Iuri - thanks so much for your kind words. I don't know if you know this, but OMG has just been picked up by LeYa Brazil, so it'll be translated in Portuguese and released some time soon (I don't know exactly when, actually).

I've never been to Brazil, but my husband says that Rio is one of the greatest cities of the world and we're dying to visit. I also directed a beautiful play called The Clean House by Sarah Ruhl that has a Brazilian maid that speaks in Portuguese for much of the play - the play opens with her delivering a long joke in Portuguese. So hopefully, I can use the OMG book launch to visit your country!


message 10: by Iuri (new)

Iuri (iuriau) | 31 comments Michael wrote: "Iuri wrote: "I just finished the book (for real, five minutes ago) and I'm still awnnn-ing to all the cute stuff on it.
I'd never had any real contact with Armenian culture before (I'm always sayin..."

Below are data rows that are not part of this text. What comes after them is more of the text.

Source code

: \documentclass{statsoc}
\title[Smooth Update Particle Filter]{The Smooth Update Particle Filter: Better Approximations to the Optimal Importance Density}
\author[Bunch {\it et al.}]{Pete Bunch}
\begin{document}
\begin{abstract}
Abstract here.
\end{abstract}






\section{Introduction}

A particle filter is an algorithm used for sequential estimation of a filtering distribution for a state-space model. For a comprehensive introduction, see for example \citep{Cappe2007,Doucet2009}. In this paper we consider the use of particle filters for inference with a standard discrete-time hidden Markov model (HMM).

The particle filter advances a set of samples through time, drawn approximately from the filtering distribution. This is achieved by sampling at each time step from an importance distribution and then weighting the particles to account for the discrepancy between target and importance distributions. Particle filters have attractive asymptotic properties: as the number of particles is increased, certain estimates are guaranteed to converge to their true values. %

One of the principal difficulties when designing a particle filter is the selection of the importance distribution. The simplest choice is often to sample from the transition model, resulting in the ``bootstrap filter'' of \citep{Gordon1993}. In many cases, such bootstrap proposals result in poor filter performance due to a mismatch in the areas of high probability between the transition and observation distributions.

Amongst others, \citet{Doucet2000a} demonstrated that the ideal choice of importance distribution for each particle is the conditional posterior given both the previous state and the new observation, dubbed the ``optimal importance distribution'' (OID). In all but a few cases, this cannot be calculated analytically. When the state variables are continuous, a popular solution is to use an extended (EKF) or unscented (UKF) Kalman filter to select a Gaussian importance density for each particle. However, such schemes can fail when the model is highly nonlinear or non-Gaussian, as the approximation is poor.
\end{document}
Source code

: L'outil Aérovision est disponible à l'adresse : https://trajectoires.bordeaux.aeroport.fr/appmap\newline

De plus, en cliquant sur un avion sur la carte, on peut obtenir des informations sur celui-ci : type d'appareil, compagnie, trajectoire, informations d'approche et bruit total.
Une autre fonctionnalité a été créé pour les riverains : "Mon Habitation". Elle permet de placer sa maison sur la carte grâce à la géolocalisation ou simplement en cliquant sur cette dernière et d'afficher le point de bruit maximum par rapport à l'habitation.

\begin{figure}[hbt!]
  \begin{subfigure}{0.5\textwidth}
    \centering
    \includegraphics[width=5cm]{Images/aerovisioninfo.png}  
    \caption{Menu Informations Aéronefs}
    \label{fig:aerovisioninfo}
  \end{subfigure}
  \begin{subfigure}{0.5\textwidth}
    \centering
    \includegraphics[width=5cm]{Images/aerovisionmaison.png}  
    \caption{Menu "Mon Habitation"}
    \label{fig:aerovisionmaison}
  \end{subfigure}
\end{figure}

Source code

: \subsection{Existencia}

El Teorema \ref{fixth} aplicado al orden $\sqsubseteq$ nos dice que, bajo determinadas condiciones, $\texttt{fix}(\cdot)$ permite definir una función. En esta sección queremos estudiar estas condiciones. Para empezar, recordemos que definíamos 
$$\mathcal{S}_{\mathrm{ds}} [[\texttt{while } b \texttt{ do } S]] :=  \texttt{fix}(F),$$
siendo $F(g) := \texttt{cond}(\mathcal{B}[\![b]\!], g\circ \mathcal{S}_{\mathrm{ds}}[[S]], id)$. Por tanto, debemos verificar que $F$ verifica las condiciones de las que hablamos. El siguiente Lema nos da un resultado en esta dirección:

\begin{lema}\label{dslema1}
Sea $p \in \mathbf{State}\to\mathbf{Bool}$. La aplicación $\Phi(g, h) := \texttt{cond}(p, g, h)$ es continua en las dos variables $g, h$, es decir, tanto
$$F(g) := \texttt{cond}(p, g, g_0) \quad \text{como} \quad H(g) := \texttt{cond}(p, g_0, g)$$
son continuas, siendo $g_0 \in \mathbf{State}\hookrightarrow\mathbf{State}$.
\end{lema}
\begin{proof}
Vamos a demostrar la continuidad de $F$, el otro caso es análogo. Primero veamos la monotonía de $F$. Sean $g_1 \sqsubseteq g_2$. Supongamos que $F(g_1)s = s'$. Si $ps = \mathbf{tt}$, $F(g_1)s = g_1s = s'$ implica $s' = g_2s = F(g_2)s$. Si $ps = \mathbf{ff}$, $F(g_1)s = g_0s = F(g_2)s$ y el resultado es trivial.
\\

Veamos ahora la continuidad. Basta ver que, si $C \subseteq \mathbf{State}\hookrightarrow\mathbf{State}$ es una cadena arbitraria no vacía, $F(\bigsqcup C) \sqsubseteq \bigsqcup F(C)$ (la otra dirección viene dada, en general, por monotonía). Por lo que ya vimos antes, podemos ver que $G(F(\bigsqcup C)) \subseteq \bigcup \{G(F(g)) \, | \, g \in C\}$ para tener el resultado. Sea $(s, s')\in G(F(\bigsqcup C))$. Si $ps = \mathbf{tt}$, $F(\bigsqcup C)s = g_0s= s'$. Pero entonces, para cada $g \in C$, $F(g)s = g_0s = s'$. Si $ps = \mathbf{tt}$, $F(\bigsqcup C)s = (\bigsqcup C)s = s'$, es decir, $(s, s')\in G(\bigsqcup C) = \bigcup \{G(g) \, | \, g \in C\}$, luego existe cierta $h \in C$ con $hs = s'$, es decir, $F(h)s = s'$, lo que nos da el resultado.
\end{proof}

This is great news, in fact! Since John Green's novel got a big of a hit here, the editors are starting to open up a little to LGBT YA. We finally had David Levithan's "Boy Meets Boy" released here last month, and we're probably having "Naomi and Eli's" as well.

Not many people read or speak English here, so it's important to have Portuguese versions of good books. I write my stories mainly in English, but I'm Always worrying to translate it sometime.

A bunch of my friends are going to be thrilled to know OMG is coming to us! And you totally should come here and hang out with us Brazilian folks!


message 11: by Michael (new)

Michael Barakiva Iuri wrote: "Michael wrote: "Iuri wrote: "I just finished the book (for real, five minutes ago) and I'm still awnnn-ing to all the cute stuff on it.
I'd never had any real contact with Armenian culture before (..."


Thanks, Iuri. I met another wonderful reader on this site from Brazil, so maybe I'll come down and make you guys show me and my husband around your beautiful country!